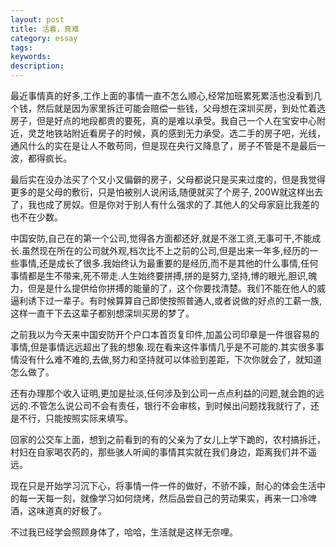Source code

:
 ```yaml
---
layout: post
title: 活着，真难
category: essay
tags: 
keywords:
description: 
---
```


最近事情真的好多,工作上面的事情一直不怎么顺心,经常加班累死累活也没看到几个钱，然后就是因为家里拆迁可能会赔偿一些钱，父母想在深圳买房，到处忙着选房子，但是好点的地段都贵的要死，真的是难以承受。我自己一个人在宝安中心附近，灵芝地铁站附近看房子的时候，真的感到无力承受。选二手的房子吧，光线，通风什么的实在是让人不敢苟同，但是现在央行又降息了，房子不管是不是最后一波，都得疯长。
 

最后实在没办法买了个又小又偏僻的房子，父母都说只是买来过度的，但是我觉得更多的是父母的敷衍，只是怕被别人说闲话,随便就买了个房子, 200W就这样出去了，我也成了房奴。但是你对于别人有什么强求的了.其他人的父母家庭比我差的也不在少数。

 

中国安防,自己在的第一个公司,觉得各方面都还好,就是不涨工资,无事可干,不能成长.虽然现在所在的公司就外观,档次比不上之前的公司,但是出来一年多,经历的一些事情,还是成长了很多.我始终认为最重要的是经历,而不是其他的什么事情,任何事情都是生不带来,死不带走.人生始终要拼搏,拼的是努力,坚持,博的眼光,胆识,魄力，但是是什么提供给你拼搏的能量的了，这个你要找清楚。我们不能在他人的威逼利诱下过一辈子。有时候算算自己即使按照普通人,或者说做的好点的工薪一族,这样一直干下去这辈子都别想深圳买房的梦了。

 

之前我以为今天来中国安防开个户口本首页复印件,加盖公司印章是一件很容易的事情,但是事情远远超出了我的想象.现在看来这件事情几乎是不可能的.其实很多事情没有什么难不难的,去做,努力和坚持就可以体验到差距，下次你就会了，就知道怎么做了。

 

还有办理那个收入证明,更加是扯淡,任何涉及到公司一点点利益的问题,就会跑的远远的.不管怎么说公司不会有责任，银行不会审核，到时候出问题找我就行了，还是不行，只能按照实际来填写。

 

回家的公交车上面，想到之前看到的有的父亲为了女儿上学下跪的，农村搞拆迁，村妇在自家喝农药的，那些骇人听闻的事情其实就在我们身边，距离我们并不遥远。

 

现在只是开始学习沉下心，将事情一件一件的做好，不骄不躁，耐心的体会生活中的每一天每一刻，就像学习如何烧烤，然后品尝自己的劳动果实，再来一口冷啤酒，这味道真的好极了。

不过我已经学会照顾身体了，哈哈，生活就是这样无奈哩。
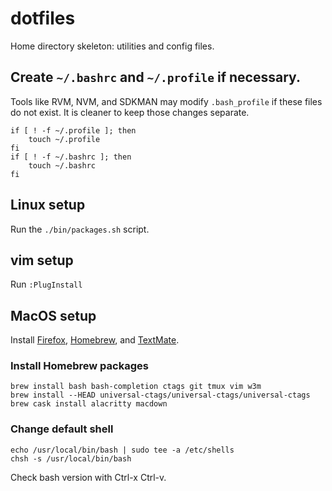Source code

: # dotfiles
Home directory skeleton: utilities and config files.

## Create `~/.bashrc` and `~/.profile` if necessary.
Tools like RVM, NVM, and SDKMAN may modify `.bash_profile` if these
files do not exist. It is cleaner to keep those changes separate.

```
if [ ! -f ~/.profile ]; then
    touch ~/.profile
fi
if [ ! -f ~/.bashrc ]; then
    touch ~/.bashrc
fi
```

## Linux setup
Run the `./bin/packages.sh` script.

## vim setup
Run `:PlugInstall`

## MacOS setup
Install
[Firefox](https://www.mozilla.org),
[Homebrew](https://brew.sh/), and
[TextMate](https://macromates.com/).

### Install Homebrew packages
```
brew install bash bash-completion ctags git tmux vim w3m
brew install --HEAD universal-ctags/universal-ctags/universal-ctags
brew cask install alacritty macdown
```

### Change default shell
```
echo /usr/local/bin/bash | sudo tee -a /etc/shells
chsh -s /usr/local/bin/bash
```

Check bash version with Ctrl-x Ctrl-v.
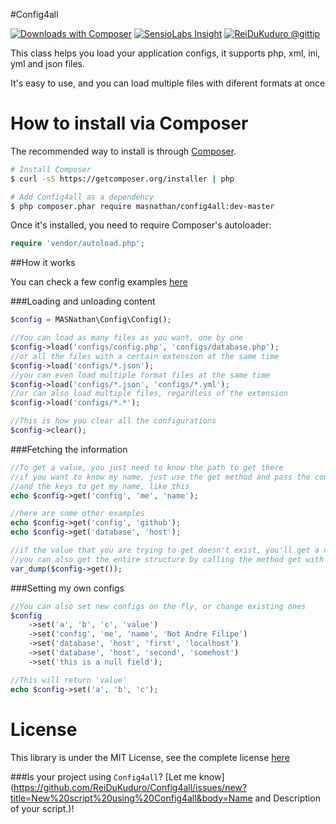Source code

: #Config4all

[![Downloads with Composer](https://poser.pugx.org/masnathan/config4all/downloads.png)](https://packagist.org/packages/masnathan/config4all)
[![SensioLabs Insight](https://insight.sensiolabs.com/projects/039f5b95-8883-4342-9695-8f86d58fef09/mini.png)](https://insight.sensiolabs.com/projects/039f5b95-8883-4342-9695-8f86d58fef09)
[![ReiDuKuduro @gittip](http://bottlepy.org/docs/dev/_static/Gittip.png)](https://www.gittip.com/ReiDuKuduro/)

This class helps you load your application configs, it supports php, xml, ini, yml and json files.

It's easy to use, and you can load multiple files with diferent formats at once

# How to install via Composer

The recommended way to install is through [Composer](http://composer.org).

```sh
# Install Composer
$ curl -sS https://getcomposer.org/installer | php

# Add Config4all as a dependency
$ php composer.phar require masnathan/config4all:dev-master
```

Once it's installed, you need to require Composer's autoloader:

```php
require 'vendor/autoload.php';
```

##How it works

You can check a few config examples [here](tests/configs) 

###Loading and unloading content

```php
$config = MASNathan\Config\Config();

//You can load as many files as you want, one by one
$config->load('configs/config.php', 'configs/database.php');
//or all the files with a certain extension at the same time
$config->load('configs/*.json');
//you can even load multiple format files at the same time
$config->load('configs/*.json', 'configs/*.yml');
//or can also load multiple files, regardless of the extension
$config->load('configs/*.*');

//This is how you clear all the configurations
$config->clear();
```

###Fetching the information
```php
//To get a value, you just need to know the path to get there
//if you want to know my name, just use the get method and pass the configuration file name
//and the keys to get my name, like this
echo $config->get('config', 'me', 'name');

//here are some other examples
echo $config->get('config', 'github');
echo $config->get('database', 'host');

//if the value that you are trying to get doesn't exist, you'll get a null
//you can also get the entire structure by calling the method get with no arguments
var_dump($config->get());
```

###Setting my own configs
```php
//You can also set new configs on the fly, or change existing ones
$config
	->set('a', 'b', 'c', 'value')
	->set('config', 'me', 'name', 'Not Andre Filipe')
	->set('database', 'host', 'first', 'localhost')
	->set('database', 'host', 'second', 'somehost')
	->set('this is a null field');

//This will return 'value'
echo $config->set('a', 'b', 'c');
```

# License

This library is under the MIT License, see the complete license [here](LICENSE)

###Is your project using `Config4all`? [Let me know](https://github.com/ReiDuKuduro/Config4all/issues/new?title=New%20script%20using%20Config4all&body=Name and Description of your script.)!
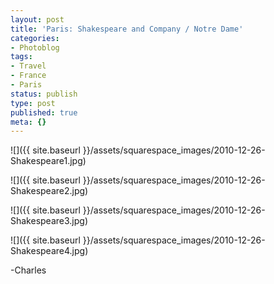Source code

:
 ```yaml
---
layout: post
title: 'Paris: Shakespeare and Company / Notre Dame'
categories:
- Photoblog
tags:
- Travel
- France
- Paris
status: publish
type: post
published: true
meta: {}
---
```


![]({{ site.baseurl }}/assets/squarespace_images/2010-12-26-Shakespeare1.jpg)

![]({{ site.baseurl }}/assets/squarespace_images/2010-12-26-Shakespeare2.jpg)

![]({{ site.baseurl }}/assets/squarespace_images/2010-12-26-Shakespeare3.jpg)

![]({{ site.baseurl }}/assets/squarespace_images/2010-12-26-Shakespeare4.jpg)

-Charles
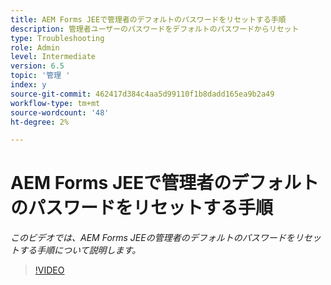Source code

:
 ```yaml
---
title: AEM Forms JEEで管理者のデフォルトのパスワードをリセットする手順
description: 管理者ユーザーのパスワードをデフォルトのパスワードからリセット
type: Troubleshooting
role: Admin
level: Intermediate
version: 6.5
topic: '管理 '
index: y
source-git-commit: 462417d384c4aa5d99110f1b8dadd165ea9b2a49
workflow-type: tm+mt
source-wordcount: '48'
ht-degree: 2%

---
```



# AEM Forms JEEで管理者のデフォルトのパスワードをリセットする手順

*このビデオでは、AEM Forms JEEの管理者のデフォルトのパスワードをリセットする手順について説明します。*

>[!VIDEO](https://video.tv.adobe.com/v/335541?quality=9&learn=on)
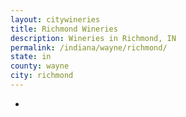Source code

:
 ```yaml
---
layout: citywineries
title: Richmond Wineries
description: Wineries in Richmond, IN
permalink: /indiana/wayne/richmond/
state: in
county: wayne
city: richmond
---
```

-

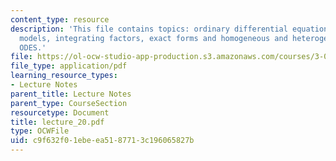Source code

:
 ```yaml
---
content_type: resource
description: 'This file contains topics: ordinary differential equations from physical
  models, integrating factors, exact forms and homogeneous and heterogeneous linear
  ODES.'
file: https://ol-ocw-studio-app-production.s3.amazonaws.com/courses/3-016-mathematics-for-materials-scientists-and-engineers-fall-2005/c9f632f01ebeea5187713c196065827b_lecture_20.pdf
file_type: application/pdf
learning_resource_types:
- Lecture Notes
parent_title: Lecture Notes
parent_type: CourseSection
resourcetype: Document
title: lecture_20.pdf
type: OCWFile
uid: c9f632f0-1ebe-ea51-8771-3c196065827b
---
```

===============

*What is needed*.
Please show every line above that includes the word "application".

*Reply to the task*.
This class helps you load your application configs, it supports php, xml, ini, yml and json files.
file_type: application/pdf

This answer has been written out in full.